Bitcoin is hard to use, and Lightning Network just adds an insult to injury. Convincing everyone to run their own self-sovereign nodes is a pipe dream. It would be nice, but it’s impossible. It’s like some kind of communist utopia, but only radically capitalist one. I’m in no way discourage setting up self-hosted nodes, but we also need to think about the people who won’t do that, for various reasons. How do we connect them to Bitcoin infrastructure?
There are a few mobile wallets which look promising. Most of them are overly centralized, which makes them just an incremental improvement over our legacy financial system. We can do better, and Breez Wallet is a good example:
Breez allows people to accept LN payments instantly, it’s open source, and it doesn’t rely on a centralized backend in any significant way. It’s a great option for merchants who want to accept Bitcoin but don’t know how. Needless to say, many merchants in developing countries doesn’t even have enough extra money to buy hardware for their own Bitcoin full node. Breez only needs a smartphone an Internet connection, which widens its audience quite a bit. This wallet can also be used for sending money, and the fee it charges is pretty low.

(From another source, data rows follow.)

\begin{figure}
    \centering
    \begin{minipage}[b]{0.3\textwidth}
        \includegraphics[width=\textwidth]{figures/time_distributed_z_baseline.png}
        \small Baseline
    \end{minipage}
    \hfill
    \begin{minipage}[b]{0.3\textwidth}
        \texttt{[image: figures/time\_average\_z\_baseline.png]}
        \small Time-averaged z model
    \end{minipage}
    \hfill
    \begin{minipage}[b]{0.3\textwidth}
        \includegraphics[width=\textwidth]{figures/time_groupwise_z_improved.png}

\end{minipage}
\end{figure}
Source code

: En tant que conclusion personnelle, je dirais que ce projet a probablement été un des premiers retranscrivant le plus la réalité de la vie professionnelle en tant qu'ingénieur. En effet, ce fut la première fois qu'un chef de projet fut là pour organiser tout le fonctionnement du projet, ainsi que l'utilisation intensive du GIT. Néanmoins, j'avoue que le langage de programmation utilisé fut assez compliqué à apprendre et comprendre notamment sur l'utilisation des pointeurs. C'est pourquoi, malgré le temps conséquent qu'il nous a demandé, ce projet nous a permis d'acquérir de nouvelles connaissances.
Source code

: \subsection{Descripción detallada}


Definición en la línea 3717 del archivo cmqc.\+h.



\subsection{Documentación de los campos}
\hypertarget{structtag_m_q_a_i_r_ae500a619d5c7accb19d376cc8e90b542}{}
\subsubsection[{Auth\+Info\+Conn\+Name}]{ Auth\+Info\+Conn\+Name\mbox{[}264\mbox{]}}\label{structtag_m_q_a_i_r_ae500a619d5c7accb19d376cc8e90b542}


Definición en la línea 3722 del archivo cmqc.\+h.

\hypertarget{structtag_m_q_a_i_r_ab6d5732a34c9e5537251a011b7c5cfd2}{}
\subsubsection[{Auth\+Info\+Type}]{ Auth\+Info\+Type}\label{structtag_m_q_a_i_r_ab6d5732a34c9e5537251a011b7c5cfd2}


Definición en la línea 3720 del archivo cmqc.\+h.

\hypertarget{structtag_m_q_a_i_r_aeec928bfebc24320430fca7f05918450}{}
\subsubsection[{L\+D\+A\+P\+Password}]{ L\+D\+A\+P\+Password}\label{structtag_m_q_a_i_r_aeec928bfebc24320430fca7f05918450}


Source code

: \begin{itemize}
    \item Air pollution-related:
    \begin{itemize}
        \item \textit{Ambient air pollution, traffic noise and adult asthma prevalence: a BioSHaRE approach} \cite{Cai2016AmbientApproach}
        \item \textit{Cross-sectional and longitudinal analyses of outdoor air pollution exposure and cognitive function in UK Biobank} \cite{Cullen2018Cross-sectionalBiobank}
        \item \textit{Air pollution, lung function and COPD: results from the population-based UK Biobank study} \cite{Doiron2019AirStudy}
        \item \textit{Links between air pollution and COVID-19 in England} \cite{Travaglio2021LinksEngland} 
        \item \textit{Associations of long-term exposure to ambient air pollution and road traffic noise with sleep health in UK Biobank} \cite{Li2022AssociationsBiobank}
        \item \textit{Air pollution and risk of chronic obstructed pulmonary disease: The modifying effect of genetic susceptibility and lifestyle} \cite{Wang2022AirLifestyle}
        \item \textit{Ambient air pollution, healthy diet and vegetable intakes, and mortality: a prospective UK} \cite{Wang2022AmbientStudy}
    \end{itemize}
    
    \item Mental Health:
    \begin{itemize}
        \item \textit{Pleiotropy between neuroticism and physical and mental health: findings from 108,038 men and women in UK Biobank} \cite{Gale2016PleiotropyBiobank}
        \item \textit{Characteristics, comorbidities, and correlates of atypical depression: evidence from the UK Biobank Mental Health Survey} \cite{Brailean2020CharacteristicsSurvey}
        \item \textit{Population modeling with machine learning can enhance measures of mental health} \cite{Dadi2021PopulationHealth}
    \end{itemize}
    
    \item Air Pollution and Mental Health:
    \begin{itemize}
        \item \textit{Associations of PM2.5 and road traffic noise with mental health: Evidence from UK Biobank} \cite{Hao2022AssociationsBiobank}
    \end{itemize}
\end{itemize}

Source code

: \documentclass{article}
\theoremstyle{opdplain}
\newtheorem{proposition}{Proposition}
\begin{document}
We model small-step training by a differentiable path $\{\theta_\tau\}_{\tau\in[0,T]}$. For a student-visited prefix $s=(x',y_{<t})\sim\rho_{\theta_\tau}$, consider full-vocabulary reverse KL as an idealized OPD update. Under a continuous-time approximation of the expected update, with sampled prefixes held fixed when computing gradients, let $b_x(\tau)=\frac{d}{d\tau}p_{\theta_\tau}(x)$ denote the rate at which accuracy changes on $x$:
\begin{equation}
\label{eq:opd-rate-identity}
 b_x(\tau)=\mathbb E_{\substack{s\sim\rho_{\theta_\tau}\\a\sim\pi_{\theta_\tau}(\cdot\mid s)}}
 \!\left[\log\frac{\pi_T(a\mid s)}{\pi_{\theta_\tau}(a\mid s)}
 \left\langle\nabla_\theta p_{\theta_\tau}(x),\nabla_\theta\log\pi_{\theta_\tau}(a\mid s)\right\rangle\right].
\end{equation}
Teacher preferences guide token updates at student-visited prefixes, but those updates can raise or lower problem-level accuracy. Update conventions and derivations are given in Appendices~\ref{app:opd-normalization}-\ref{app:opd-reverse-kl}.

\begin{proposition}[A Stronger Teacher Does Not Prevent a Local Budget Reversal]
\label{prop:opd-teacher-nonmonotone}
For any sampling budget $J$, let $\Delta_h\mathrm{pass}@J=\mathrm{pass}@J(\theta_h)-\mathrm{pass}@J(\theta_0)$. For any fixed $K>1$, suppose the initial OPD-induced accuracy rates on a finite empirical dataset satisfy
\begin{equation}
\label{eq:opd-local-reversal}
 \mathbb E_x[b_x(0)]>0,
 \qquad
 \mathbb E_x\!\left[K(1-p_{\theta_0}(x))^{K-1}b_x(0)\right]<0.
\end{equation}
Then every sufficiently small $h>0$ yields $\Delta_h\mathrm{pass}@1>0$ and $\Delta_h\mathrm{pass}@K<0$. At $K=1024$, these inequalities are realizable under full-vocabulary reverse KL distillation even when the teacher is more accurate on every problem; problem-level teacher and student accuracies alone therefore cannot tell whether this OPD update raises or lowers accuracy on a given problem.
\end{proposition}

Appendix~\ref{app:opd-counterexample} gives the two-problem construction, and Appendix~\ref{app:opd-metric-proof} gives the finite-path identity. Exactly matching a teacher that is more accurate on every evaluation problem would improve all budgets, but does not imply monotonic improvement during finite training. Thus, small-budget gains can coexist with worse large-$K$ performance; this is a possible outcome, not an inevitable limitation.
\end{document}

Learning Bitcoin From The Command Line
I like this guide, but it’s a bit outdated. Still worth a read if you’re curious how Bitcoin and Lightning Network work:
I’ve been using Bash for a long time, but I never read the manual. Well, not reading the manual was clearly a mistake, which I was able to correct this month. Bash looks like a chaotic beast, but it becomes much more understandable if you read the manual instead of Stack Overflow:
Time flies. Who could imagine that Bitcoin will be an official currency of a sovereign state? Some may say it’s just a PR move, and those cynical bastards are dead right, but still, I fill that this event is important, and it’s indicative of rising Bitcoin adoption.
Podcast: Chaincode Labs
It’s a great podcast for anyone interested in how Bitcoin actually works on a technical level. It also gives us some insights on what to expect in the near and not so near future:
Videos: Blockstream’s YouTube channel
Blockstream is one of the key companies in Bitcoin space, and it shares its expertise and products on YouTube. I’ve especially enjoyed Rusty Russel’s webinars on c-lightning.